Al Capone once visited St.-Pierre. (His straw boater is on display in the little Prohibition exhibit in the lobby of the Hotel Robert.) And out on Pointe de Savoyard, there is even a house built out of Cutty Sark cases.
The islands experienced a terrific economic boom in those years, and fishermen gladly put away their nets. There must be at least a few locals wishing that, as Canada clamps down on cod, the United States will again attempt to outlaw demon rum.
Not likely, after a lesson so well learned. And equally unlikely is the possibility that the St.-Pierrais will ever completely abandon the sea. It's in their past and in their future. During one morning's walk along the quai, I passed the town's monument to its marins disparus en mer – lost sailors – and I saw a motorboat, like a mother duck, guiding six sailing dinghies out into the harbor. There were two children in each boat. They were learning how to sail.

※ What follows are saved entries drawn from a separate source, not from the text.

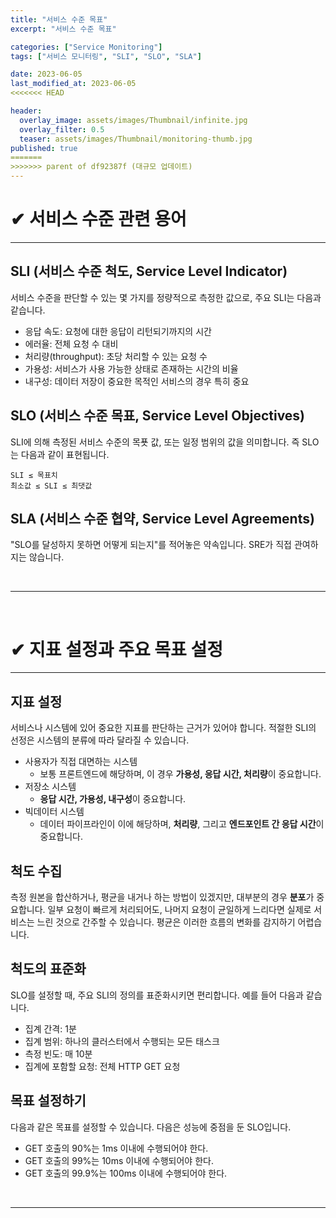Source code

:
 ```yaml
---
title: "서비스 수준 목표"
excerpt: "서비스 수준 목표"

categories: ["Service Monitoring"]
tags: ["서비스 모니터링", "SLI", "SLO", "SLA"]

date: 2023-06-05
last_modified_at: 2023-06-05
<<<<<<< HEAD

header:
  overlay_image: assets/images/Thumbnail/infinite.jpg
  overlay_filter: 0.5 
  teaser: assets/images/Thumbnail/monitoring-thumb.jpg
published: true
=======
>>>>>>> parent of df92387f (대규모 업데이트)
---
```


# ✔ 서비스 수준 관련 용어

---

## SLI (서비스 수준 척도, Service Level Indicator)

서비스 수준을 판단할 수 있는 몇 가지를 정량적으로 측정한 값으로, 주요 SLI는 다음과 같습니다.

- 응답 속도: 요청에 대한 응답이 리턴되기까지의 시간
- 에러율: 전체 요청 수 대비
- 처리량(throughput): 초당 처리할 수 있는 요청 수
- 가용성: 서비스가 사용 가능한 상태로 존재하는 시간의 비율
- 내구성: 데이터 저장이 중요한 목적인 서비스의 경우 특히 중요

## SLO (서비스 수준 목표, Service Level Objectives)

SLI에 의해 측정된 서비스 수준의 목푯 값, 또는 일정 범위의 값을 의미합니다. 즉 SLO는 다음과 같이 표현됩니다.

```
SLI ≤ 목표치
최소값 ≤ SLI ≤ 최댓값
```

## SLA (서비스 수준 협약, Service Level Agreements)

"SLO를 달성하지 못하면 어떻게 되는지"를 적어놓은 약속입니다. SRE가 직접 관여하지는 않습니다.

<br>

---

<br>

# ✔ 지표 설정과 주요 목표 설정

---

## 지표 설정

서비스나 시스템에 있어 중요한 지표를 판단하는 근거가 있어야 합니다. 적절한 SLI의 선정은 시스템의 분류에 따라 달라질 수 있습니다.

- 사용자가 직접 대면하는 시스템
  - 보통 프론트엔드에 해당하며, 이 경우 **가용성, 응답 시간, 처리량**이 중요합니다.
- 저장소 시스템
  - **응답 시간, 가용성, 내구성**이 중요합니다.
- 빅데이터 시스템
  - 데이터 파이프라인이 이에 해당하며, **처리량**, 그리고 **엔드포인트 간 응답 시간**이 중요합니다.

## 척도 수집

측정 원본을 합산하거나, 평균을 내거나 하는 방법이 있겠지만, 대부분의 경우 **분포**가 중요합니다. 일부 요청이 빠르게 처리되어도, 나머지 요청이 균일하게 느리다면 실제로 서비스는 느린 것으로 간주할 수 있습니다. 평균은 이러한 흐름의 변화를 감지하기 어렵습니다.

## 척도의 표준화

SLO를 설정할 때, 주요 SLI의 정의를 표준화시키면 편리합니다. 예를 들어 다음과 같습니다.

- 집계 간격: 1분
- 집계 범위: 하나의 클러스터에서 수행되는 모든 태스크
- 측정 빈도: 매 10분
- 집계에 포함할 요청: 전체 HTTP GET 요청

## 목표 설정하기

다음과 같은 목표를 설정할 수 있습니다. 다음은 성능에 중점을 둔 SLO입니다.

- GET 호출의 90%는 1ms 이내에 수행되어야 한다.
- GET 호출의 99%는 10ms 이내에 수행되어야 한다.
- GET 호출의 99.9%는 100ms 이내에 수행되어야 한다.

<br>

---

<br>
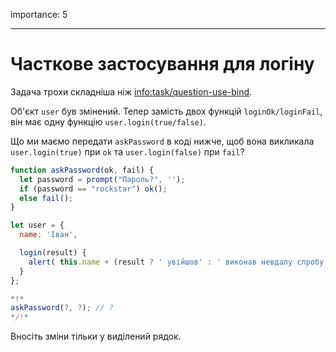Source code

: importance: 5

---

# Часткове застосування для логіну

Задача трохи складніша ніж <info:task/question-use-bind>. 

Об'єкт `user` був змінений. Тепер замість двох функцій `loginOk/loginFail`, він має одну функцію `user.login(true/false)`.

Що ми маємо передати `askPassword` в коді нижче, щоб вона викликала `user.login(true)` при `ok` та `user.login(false)` при `fail`?

```js
function askPassword(ok, fail) {
  let password = prompt("Пароль?", '');
  if (password == "rockstar") ok();
  else fail();
}

let user = {
  name: 'Іван',

  login(result) {
    alert( this.name + (result ? ' увійшов' : ' виконав невдалу спробу входу') );
  }
};

*!*
askPassword(?, ?); // ?
*/!*
```

Вносіть зміни тільки у виділений рядок.

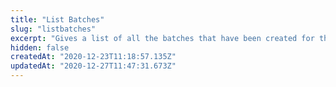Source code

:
 ```yaml
---
title: "List Batches"
slug: "listbatches"
excerpt: "Gives a list of all the batches that have been created for the current project."
hidden: false
createdAt: "2020-12-23T11:18:57.135Z"
updatedAt: "2020-12-27T11:47:31.673Z"
---
```

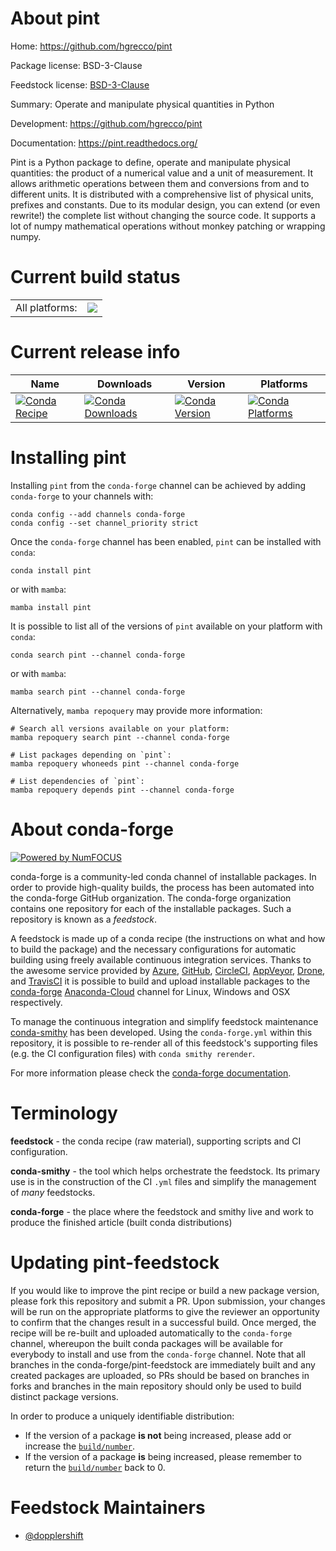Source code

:About pint
==========

Home: https://github.com/hgrecco/pint

Package license: BSD-3-Clause

Feedstock license: [BSD-3-Clause](https://github.com/conda-forge/pint-feedstock/blob/main/LICENSE.txt)

Summary: Operate and manipulate physical quantities in Python

Development: https://github.com/hgrecco/pint

Documentation: https://pint.readthedocs.org/

Pint is a Python package to define, operate and manipulate physical
quantities: the product of a numerical value and a unit of measurement.
It allows arithmetic operations between them and conversions from and to
different units. It is distributed with a comprehensive list of physical
units, prefixes and constants. Due to its modular design, you can extend
(or even rewrite!) the complete list without changing the source code.
It supports a lot of numpy mathematical operations without monkey
patching or wrapping numpy.


Current build status
====================


<table><tr><td>All platforms:</td>
    <td>
      <a href="https://dev.azure.com/conda-forge/feedstock-builds/_build/latest?definitionId=4080&branchName=main">
        <img src="https://dev.azure.com/conda-forge/feedstock-builds/_apis/build/status/pint-feedstock?branchName=main">
      </a>
    </td>
  </tr>
</table>

Current release info
====================

| Name | Downloads | Version | Platforms |
| --- | --- | --- | --- |
| [![Conda Recipe](https://img.shields.io/badge/recipe-pint-green.svg)](https://anaconda.org/conda-forge/pint) | [![Conda Downloads](https://img.shields.io/conda/dn/conda-forge/pint.svg)](https://anaconda.org/conda-forge/pint) | [![Conda Version](https://img.shields.io/conda/vn/conda-forge/pint.svg)](https://anaconda.org/conda-forge/pint) | [![Conda Platforms](https://img.shields.io/conda/pn/conda-forge/pint.svg)](https://anaconda.org/conda-forge/pint) |

Installing pint
===============

Installing `pint` from the `conda-forge` channel can be achieved by adding `conda-forge` to your channels with:

```
conda config --add channels conda-forge
conda config --set channel_priority strict
```

Once the `conda-forge` channel has been enabled, `pint` can be installed with `conda`:

```
conda install pint
```

or with `mamba`:

```
mamba install pint
```

It is possible to list all of the versions of `pint` available on your platform with `conda`:

```
conda search pint --channel conda-forge
```

or with `mamba`:

```
mamba search pint --channel conda-forge
```

Alternatively, `mamba repoquery` may provide more information:

```
# Search all versions available on your platform:
mamba repoquery search pint --channel conda-forge

# List packages depending on `pint`:
mamba repoquery whoneeds pint --channel conda-forge

# List dependencies of `pint`:
mamba repoquery depends pint --channel conda-forge
```


About conda-forge
=================

[![Powered by
NumFOCUS](https://img.shields.io/badge/powered%20by-NumFOCUS-orange.svg?style=flat&colorA=E1523D&colorB=007D8A)](https://numfocus.org)

conda-forge is a community-led conda channel of installable packages.
In order to provide high-quality builds, the process has been automated into the
conda-forge GitHub organization. The conda-forge organization contains one repository
for each of the installable packages. Such a repository is known as a *feedstock*.

A feedstock is made up of a conda recipe (the instructions on what and how to build
the package) and the necessary configurations for automatic building using freely
available continuous integration services. Thanks to the awesome service provided by
[Azure](https://azure.microsoft.com/en-us/services/devops/), [GitHub](https://github.com/),
[CircleCI](https://circleci.com/), [AppVeyor](https://www.appveyor.com/),
[Drone](https://cloud.drone.io/welcome), and [TravisCI](https://travis-ci.com/)
it is possible to build and upload installable packages to the
[conda-forge](https://anaconda.org/conda-forge) [Anaconda-Cloud](https://anaconda.org/)
channel for Linux, Windows and OSX respectively.

To manage the continuous integration and simplify feedstock maintenance
[conda-smithy](https://github.com/conda-forge/conda-smithy) has been developed.
Using the ``conda-forge.yml`` within this repository, it is possible to re-render all of
this feedstock's supporting files (e.g. the CI configuration files) with ``conda smithy rerender``.

For more information please check the [conda-forge documentation](https://conda-forge.org/docs/).

Terminology
===========

**feedstock** - the conda recipe (raw material), supporting scripts and CI configuration.

**conda-smithy** - the tool which helps orchestrate the feedstock.
                   Its primary use is in the construction of the CI ``.yml`` files
                   and simplify the management of *many* feedstocks.

**conda-forge** - the place where the feedstock and smithy live and work to
                  produce the finished article (built conda distributions)


Updating pint-feedstock
=======================

If you would like to improve the pint recipe or build a new
package version, please fork this repository and submit a PR. Upon submission,
your changes will be run on the appropriate platforms to give the reviewer an
opportunity to confirm that the changes result in a successful build. Once
merged, the recipe will be re-built and uploaded automatically to the
`conda-forge` channel, whereupon the built conda packages will be available for
everybody to install and use from the `conda-forge` channel.
Note that all branches in the conda-forge/pint-feedstock are
immediately built and any created packages are uploaded, so PRs should be based
on branches in forks and branches in the main repository should only be used to
build distinct package versions.

In order to produce a uniquely identifiable distribution:
 * If the version of a package **is not** being increased, please add or increase
   the [``build/number``](https://docs.conda.io/projects/conda-build/en/latest/resources/define-metadata.html#build-number-and-string).
 * If the version of a package **is** being increased, please remember to return
   the [``build/number``](https://docs.conda.io/projects/conda-build/en/latest/resources/define-metadata.html#build-number-and-string)
   back to 0.

Feedstock Maintainers
=====================

* [@dopplershift](https://github.com/dopplershift/)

My last morning in St.-Pierre was a Sunday. I walked past the cathedral, with its statue of St. Peter and enameled door handles in the shape of fish, then paused and went inside. The bishop was giving his sermon. One French word kept jumping out – pierre – and I realized the gray-maned prelate was ringing changes on the word "rock" and the name of the apostle and on the special place of this rock we were all standing on: St.-Pierre, a rock in the Atlantic, anchored with lonely Miquelon hard against a foreign shore.